De la parenté profonde
Bel hommage rendu par Grothendieck à un de ses maîtres, Claude Chevalley : « Si j’essaye maintenant de cerner par des mots le sens de cette parenté, ou du moins un de ses signes, il me vient ceci : l’un et l’autre, nous sommes ‘cavaliers seuls’ – voyageurs l’un et l’autre dans sa propre ‘aventure solitaire’. » (p. 745)

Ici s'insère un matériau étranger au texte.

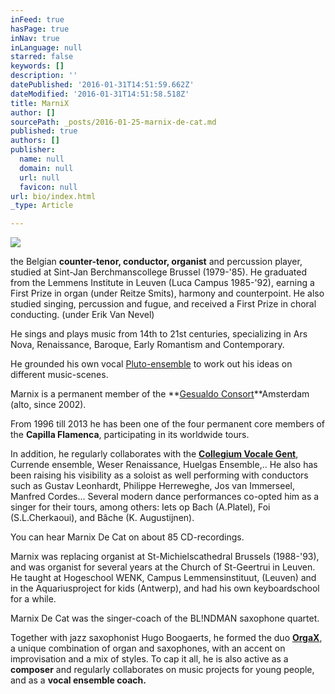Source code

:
 ```yaml
---
inFeed: true
hasPage: true
inNav: true
inLanguage: null
starred: false
keywords: []
description: ''
datePublished: '2016-01-31T14:51:59.662Z'
dateModified: '2016-01-31T14:51:58.518Z'
title: MarniX
author: []
sourcePath: _posts/2016-01-25-marnix-de-cat.md
published: true
authors: []
publisher:
  name: null
  domain: null
  url: null
  favicon: null
url: bio/index.html
_type: Article

---
```

![](https://the-grid-user-content.s3-us-west-2.amazonaws.com/606ecda6-180d-446b-b59e-284a9ad92c52.jpg)

the Belgian **counter-tenor, conductor, organist** and percussion player, studied at Sint-Jan Berchmanscollege Brussel (1979-'85). He graduated from the Lemmens Institute in Leuven (Luca Campus 1985-'92), earning a First Prize in organ (under Reitze Smits), harmony and counterpoint. He also studied singing, percussion and fugue, and received a First Prize in choral conducting. (under Erik Van Nevel)

He sings and plays music from 14th to 21st centuries, specializing in Ars Nova, Renaissance, Baroque, Early Romantism and Contemporary.

He grounded his own vocal [Pluto-ensemble][0] to work out his ideas on different music-scenes.

Marnix is a permanent member of the **[Gesualdo Consort][1][][2]**Amsterdam (alto, since 2002). 

From 1996 till 2013 he has been one of the four permanent core members of the **Capilla Flamenca**, participating in its worldwide tours.

In addition, he regularly collaborates with the **[Collegium Vocale Gent][3]**, Currende ensemble, Weser Renaissance, Huelgas Ensemble,.. He also has been raising his visibility as a soloist as well performing with conductors such as Gustav Leonhardt, Philippe Herreweghe, Jos van Immerseel, Manfred Cordes... Several modern dance performances co-opted him as a singer for their tours, among others: Iets op Bach (A.Platel), Foi (S.L.Cherkaoui), and Bâche (K. Augustijnen).

You can hear Marnix De Cat on about 85 CD-recordings.

Marnix was replacing organist at St-Michielscathedral Brussels (1988-'93), and was organist for several years at the Church of St-Geertrui in Leuven. He taught at Hogeschool WENK, Campus Lemmensinstituut, (Leuven) and in the Aquariusproject for kids (Antwerp), and had his own keyboardschool for a while.

Marnix De Cat was the singer-coach of the BL!NDMAN saxophone quartet.

Together with jazz saxophonist Hugo Boogaerts, he formed the duo **[OrgaX][4]**, a unique combination of organ and saxophones, with an accent on improvisation and a mix of styles. To cap it all, he is also active as a **composer** and regularly collaborates on music projects for young people, and as a **vocal ensemble coach.**

[0]: thegrid.ai/pluto-ensemble
[1]: www.gesualdoconsort.amsterdam
[2]: http://www.gesualdoconsort.amsterdam/
[3]: www.collegiumvocale.com
[4]: www.orgax.be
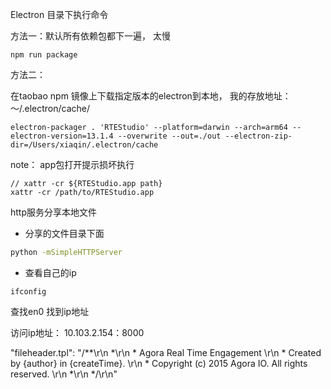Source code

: Electron 目录下执行命令

方法一：默认所有依赖包都下一遍， 太慢

```
npm run package
```

 方法二：

在taobao npm 镜像上下载指定版本的electron到本地， 我的存放地址： ～/.electron/cache/

```
electron-packager . 'RTEStudio' --platform=darwin --arch=arm64 --electron-version=13.1.4 --overwrite --out=./out --electron-zip-dir=/Users/xiaqin/.electron/cache 
```

note： app包打开提示损坏执行

```
// xattr -cr ${RTEStudio.app path}
xattr -cr /path/to/RTEStudio.app
```



http服务分享本地文件

- 分享的文件目录下面

```bash
python -mSimpleHTTPServer
```

- 查看自己的ip

```
ifconfig
```

查找en0 找到ip地址

访问ip地址： 10.103.2.154：8000

"fileheader.tpl": "/**\r\n *\r\n * Agora Real Time Engagement \r\n * Created by {author} in {createTime}. \r\n * Copyright (c) 2015 Agora IO. All rights reserved. \r\n *\r\n */\r\n"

→ Éprouvé cela aussi tout au long de ma vie, attirance pour des personnalités en dehors de…, des cercles, des établissements. Incapable moi-même de m’y intégrer, toujours en marge, à la marge, entre des mondes, mon monde d’origine auquel je reste fidèle sur de très nombreux points et mes milieux de rencontre et de travail, si différents, ne serait-ce que socialement (et j’ai senti parfois que cela m’excluait)
La vie des choses
David Bessis, qui m’a conduite vers Récoltes et Semailles (même s’il avait tendance à n’en pas recommander la lecture !) avait souligné cet intérêt du mathématicien pour la vie secrète des choses. « Cette vie profonde des choses n’a pas attendu, pour être là, que nous prenions la peine d’en prendre connaissance, écrit en effet Grothendieck — elle est là de tous temps, elle fait partie de leur nature intime, qu’il s’agisse d’objets mathématiques, d’une pelouse de jardin, ou de l’ensemble des forces psychiques qui agissent en telle personne à tel moment. La pensée est un instrument parmi d’autres pour nous révéler et nous permettre de sonder cette profondeur derrière la surface, cette vie secrète des choses, qui n’est « secrète » que parce que nous sommes trop paresseux pour regarder, trop inhibés pour voir. C’est un instrument qui a ses avantages, comme il a ses inconvénients et ses limites. Mais de toute façon, il est rare que la pensée soit utilisée comme instrument de découverte. Sa fonction la plus commune n’est pas de découvrir la vie secrète en nous et en les choses, mais bien plutôt de la masquer et de la figer. C’est un outil multiple-usages à la disposition à la fois de l’Enfant-ouvrier et du Patron. Dans les mains de l’un elle devient voile, apte à capter les forces de notre désir et à nous porter loin dans l’inconnu. Dans les mains de l’autre elle se fait ancre immuable, que remous ni tempêtes n’arrivent à ébranler… » (p. 748-749)
Une analyse très serrée
Ce qui est fascinant c’est de voir Grothendieck appliquer toute sa puissance de mathématicien capable d’élaborer une idée complexe, d’aboutir à une découverte pressentie via une simple intuition de départ, appliquer donc cette puissance de sa pensée à une analyse d’un certain nombre de situations ou de comportements humains et à leurs répercussions sur chacun, sur lui-même en premier lieu et sans aucune complaisance. Il fait preuve d’une honnêteté parfois confondante notamment lorsque, ayant bien débusqué un comportement donné chez quelqu’un d’autre, il s’interroge pour savoir s’il est lui-même ou a été lui-même exempt de ce même comportement, disons par exemple une attitude cassante et déstabilisante voire humiliante vis-à-vis d’un élève.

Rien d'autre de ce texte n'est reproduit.